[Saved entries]

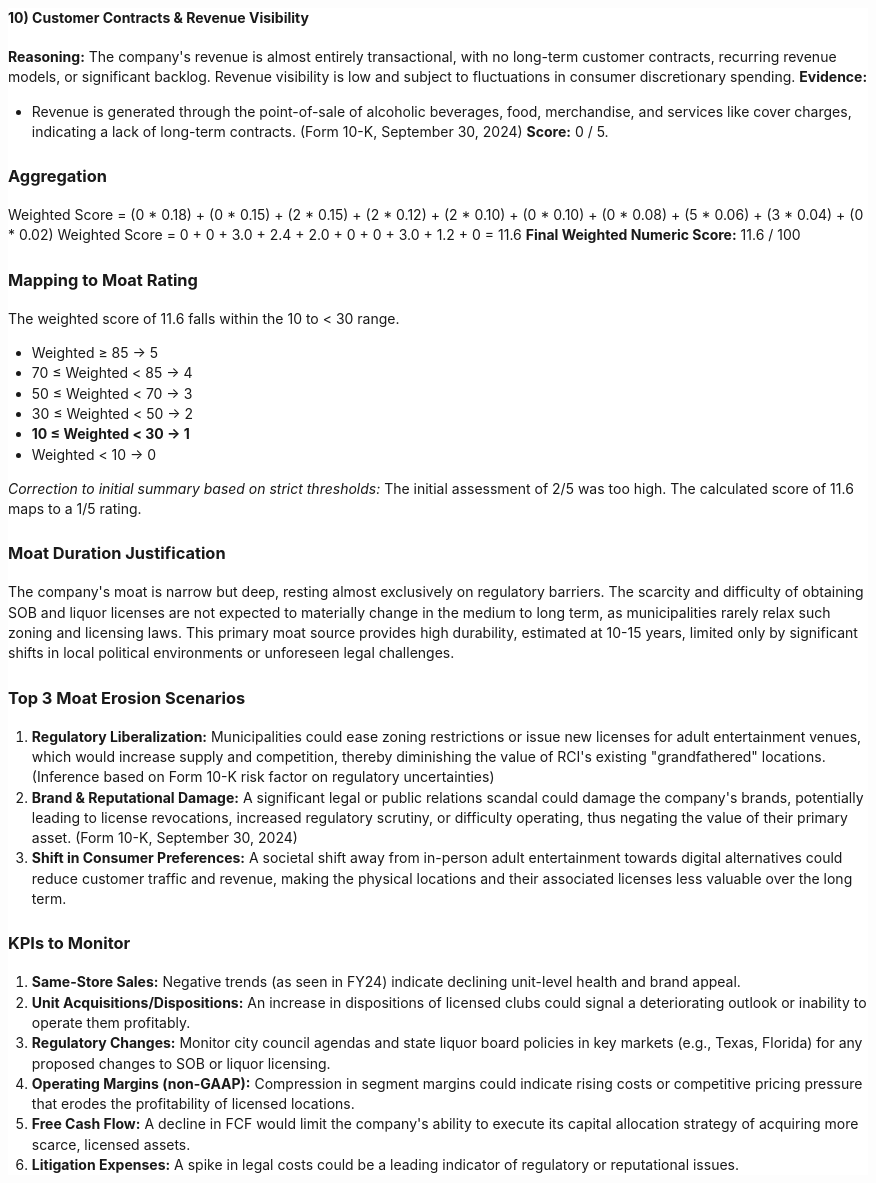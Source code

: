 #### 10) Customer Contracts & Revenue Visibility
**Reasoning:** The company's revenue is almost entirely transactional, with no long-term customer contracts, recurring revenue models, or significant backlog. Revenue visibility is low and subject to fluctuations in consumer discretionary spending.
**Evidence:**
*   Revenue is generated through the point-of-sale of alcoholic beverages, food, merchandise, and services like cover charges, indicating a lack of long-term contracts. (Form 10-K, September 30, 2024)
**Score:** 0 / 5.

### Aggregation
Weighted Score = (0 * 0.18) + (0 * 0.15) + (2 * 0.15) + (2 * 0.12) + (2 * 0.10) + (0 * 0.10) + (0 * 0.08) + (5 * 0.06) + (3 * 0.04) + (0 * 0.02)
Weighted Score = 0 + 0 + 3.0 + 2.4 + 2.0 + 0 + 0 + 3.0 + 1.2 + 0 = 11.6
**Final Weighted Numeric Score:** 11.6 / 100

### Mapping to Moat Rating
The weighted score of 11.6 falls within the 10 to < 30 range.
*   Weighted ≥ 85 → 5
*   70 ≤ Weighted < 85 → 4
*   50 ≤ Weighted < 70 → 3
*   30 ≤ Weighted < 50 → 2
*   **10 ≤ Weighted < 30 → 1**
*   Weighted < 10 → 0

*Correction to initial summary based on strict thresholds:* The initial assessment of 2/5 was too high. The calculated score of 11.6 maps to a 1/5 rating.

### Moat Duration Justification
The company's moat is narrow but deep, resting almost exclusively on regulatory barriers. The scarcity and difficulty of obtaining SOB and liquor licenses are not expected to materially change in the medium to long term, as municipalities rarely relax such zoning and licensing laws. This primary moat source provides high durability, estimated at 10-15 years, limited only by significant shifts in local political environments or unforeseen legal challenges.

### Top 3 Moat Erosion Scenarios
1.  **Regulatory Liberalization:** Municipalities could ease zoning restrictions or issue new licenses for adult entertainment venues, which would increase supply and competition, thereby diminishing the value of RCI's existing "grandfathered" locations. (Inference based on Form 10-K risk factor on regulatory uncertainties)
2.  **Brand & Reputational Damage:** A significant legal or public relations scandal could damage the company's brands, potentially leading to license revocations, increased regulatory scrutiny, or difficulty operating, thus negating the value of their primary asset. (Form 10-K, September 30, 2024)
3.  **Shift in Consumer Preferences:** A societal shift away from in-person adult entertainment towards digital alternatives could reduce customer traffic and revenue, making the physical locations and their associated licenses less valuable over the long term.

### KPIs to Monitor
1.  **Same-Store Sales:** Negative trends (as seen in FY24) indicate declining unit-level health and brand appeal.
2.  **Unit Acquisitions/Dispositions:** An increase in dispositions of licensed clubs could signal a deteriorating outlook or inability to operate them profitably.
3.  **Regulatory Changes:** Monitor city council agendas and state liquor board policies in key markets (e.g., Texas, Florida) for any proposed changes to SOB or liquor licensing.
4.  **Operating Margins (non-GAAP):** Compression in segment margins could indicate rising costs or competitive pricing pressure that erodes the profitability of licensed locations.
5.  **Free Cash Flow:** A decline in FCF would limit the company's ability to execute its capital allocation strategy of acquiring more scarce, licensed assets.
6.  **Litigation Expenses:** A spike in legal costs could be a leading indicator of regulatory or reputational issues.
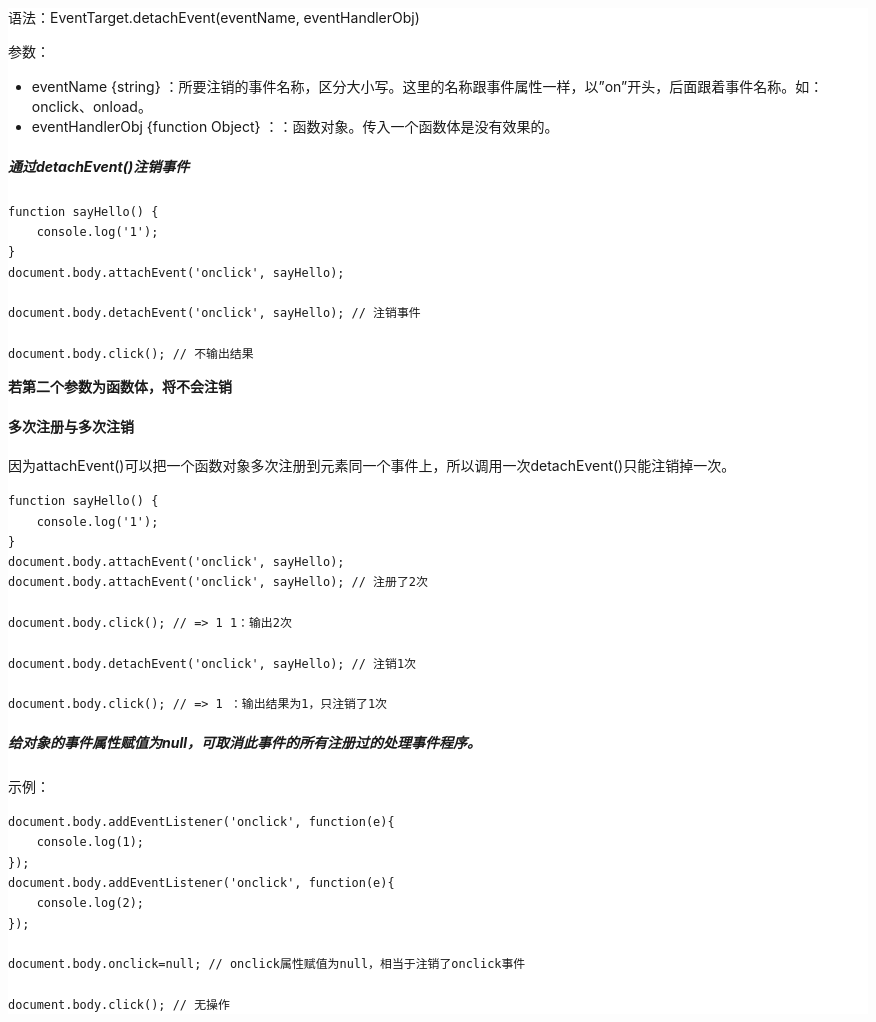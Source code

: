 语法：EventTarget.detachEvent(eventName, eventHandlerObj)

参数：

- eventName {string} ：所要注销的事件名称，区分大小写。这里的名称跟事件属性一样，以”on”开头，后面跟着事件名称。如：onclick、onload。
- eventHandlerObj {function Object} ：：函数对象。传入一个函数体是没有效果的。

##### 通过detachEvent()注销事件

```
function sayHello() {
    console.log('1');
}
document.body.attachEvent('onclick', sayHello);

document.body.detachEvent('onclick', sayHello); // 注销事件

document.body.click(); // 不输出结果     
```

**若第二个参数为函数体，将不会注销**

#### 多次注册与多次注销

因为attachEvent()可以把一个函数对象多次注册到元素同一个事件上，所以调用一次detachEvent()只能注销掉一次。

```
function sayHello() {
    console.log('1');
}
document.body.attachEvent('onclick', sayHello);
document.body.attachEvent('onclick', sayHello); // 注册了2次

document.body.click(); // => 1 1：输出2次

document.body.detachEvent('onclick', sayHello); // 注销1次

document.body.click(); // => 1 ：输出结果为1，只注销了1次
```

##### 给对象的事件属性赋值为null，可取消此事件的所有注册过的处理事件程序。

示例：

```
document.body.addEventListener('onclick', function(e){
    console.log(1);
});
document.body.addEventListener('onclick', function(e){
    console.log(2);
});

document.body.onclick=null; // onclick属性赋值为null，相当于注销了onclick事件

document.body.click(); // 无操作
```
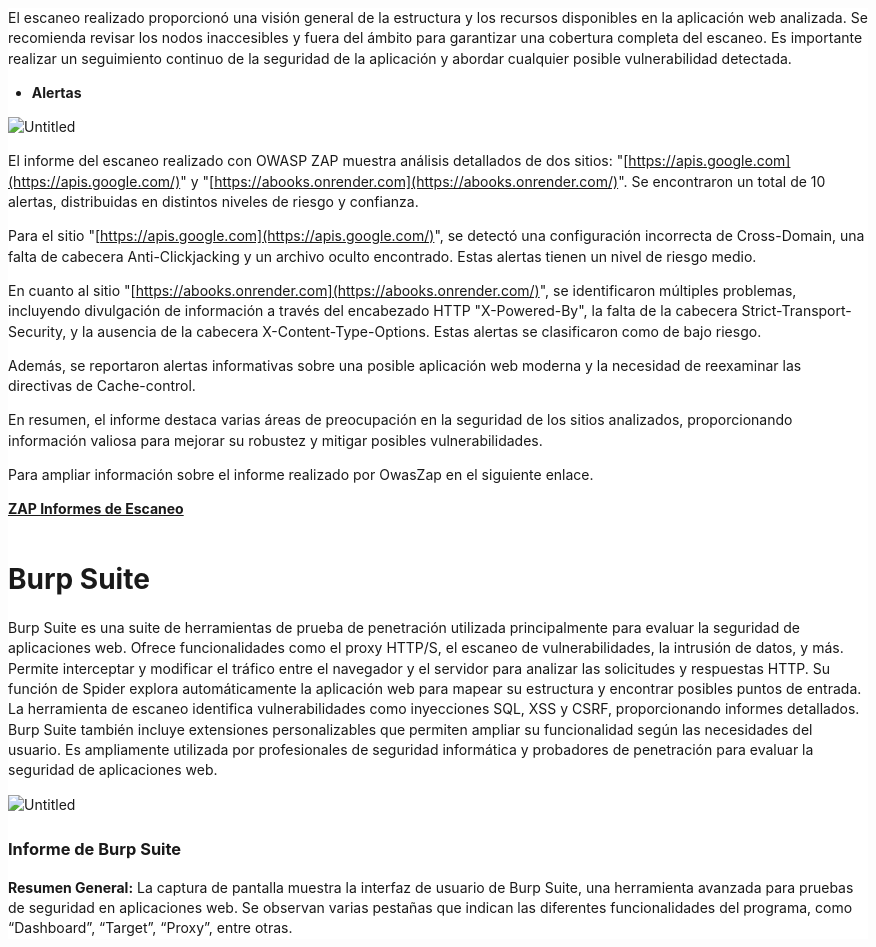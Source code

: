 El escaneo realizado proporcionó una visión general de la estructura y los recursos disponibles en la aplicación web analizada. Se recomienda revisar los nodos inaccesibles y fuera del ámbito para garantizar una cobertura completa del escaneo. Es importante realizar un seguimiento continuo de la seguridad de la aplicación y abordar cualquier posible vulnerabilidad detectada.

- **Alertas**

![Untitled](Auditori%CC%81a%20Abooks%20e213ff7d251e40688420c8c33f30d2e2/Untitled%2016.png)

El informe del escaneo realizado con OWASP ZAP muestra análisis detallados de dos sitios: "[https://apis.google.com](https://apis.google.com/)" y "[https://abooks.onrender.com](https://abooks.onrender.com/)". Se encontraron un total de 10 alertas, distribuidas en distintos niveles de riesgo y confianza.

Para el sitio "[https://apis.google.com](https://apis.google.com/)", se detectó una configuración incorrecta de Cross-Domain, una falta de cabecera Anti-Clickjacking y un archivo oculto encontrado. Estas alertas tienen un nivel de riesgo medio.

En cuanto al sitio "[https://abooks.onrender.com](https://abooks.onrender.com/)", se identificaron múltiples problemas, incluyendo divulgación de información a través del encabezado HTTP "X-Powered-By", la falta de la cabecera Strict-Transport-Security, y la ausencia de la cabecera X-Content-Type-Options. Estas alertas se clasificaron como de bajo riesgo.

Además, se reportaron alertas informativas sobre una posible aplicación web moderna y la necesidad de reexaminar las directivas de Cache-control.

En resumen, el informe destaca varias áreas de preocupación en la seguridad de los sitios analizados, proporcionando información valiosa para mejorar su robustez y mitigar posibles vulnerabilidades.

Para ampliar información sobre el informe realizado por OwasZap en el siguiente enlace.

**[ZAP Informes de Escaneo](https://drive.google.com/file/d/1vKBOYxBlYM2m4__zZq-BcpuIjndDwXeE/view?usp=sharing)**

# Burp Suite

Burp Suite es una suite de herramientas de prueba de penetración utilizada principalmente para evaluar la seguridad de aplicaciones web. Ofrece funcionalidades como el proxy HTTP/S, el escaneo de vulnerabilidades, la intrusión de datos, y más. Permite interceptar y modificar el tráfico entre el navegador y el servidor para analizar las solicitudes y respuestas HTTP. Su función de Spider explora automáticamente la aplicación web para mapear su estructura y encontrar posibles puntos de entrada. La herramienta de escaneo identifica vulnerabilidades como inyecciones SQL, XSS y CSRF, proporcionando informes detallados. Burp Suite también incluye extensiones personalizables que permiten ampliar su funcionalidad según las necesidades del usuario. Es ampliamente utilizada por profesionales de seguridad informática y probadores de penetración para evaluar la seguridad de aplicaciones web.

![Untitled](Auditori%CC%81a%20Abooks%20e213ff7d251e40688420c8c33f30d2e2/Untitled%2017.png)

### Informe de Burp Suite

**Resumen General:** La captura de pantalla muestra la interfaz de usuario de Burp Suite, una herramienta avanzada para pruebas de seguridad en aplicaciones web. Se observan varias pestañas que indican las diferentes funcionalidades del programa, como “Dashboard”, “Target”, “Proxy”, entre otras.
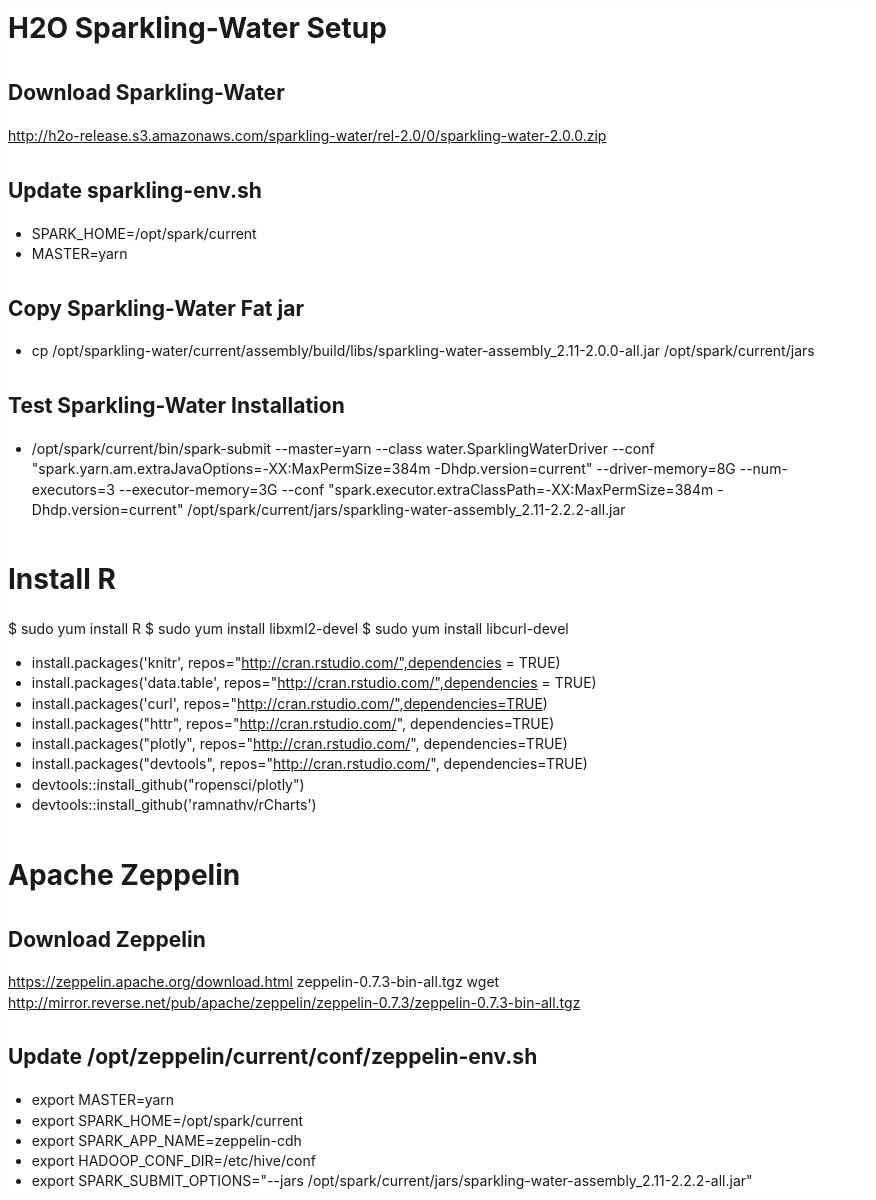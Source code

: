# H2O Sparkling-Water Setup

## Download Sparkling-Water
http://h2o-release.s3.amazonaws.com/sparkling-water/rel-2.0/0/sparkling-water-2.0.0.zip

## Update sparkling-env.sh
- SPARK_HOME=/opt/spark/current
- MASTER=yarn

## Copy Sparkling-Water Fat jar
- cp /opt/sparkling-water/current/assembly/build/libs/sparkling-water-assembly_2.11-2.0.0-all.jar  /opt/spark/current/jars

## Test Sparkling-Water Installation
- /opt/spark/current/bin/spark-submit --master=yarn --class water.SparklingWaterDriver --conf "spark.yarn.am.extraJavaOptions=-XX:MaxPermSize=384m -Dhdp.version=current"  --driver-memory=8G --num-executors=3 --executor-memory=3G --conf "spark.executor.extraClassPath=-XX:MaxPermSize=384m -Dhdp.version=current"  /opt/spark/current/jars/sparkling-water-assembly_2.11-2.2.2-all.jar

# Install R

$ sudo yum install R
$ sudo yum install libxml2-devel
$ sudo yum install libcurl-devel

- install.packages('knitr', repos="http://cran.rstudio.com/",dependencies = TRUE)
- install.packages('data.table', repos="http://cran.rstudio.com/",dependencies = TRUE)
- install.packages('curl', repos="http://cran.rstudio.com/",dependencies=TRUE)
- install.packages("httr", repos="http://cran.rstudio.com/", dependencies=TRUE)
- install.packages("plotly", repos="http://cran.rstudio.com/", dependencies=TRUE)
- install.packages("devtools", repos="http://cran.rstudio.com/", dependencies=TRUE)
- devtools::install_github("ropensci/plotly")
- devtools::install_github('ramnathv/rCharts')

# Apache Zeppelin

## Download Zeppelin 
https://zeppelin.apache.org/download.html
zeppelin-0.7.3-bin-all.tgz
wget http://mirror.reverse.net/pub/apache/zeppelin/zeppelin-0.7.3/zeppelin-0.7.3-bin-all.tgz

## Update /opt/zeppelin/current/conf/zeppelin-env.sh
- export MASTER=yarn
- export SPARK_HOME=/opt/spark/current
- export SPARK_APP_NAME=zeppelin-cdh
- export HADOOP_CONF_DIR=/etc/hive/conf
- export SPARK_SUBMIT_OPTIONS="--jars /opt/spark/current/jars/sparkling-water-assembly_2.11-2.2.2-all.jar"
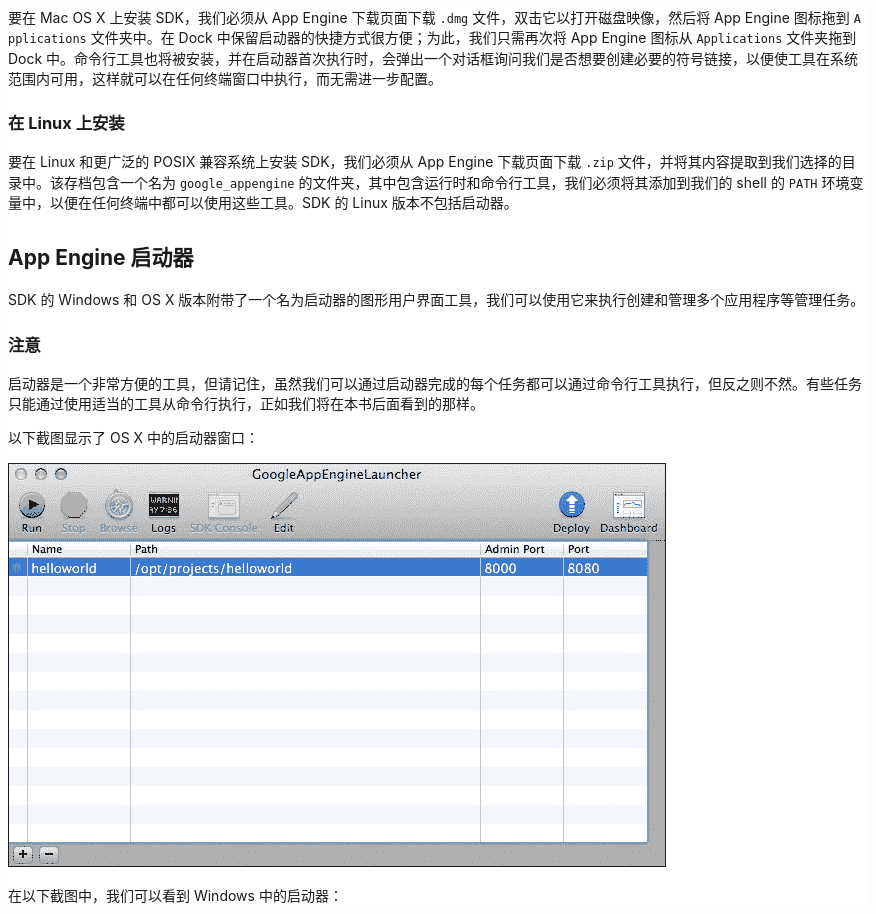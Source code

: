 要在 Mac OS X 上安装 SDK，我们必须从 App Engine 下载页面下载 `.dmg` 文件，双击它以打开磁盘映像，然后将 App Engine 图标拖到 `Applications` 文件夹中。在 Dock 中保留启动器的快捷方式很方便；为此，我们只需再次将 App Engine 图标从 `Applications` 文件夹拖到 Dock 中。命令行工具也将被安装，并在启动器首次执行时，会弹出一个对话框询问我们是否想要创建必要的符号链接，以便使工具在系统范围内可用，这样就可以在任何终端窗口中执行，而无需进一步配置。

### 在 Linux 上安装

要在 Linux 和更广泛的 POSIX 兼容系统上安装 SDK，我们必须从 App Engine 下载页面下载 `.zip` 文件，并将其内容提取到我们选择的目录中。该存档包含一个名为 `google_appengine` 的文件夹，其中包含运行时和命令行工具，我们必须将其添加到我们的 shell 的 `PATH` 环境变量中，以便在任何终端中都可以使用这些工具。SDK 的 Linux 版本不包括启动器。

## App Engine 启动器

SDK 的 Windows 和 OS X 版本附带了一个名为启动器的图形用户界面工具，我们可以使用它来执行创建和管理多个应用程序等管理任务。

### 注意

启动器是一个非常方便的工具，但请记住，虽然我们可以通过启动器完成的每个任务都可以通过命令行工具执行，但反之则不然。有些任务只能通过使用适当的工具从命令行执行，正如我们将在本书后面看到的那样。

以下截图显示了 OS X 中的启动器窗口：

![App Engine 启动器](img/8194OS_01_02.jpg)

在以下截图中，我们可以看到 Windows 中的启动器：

* _PROBLEM DESCRIPTION_: Give back the records above exactly, limited to the lines between the one holding "# Burp Suite" and the one holding "### Informe de Burp Suite", inclusive.

* _YOUR SOLUTION_:
# Burp Suite

Burp Suite es una suite de herramientas de prueba de penetración utilizada principalmente para evaluar la seguridad de aplicaciones web. Ofrece funcionalidades como el proxy HTTP/S, el escaneo de vulnerabilidades, la intrusión de datos, y más. Permite interceptar y modificar el tráfico entre el navegador y el servidor para analizar las solicitudes y respuestas HTTP. Su función de Spider explora automáticamente la aplicación web para mapear su estructura y encontrar posibles puntos de entrada. La herramienta de escaneo identifica vulnerabilidades como inyecciones SQL, XSS y CSRF, proporcionando informes detallados. Burp Suite también incluye extensiones personalizables que permiten ampliar su funcionalidad según las necesidades del usuario. Es ampliamente utilizada por profesionales de seguridad informática y probadores de penetración para evaluar la seguridad de aplicaciones web.

![Untitled](Auditori%CC%81a%20Abooks%20e213ff7d251e40688420c8c33f30d2e2/Untitled%2017.png)

### Informe de Burp Suite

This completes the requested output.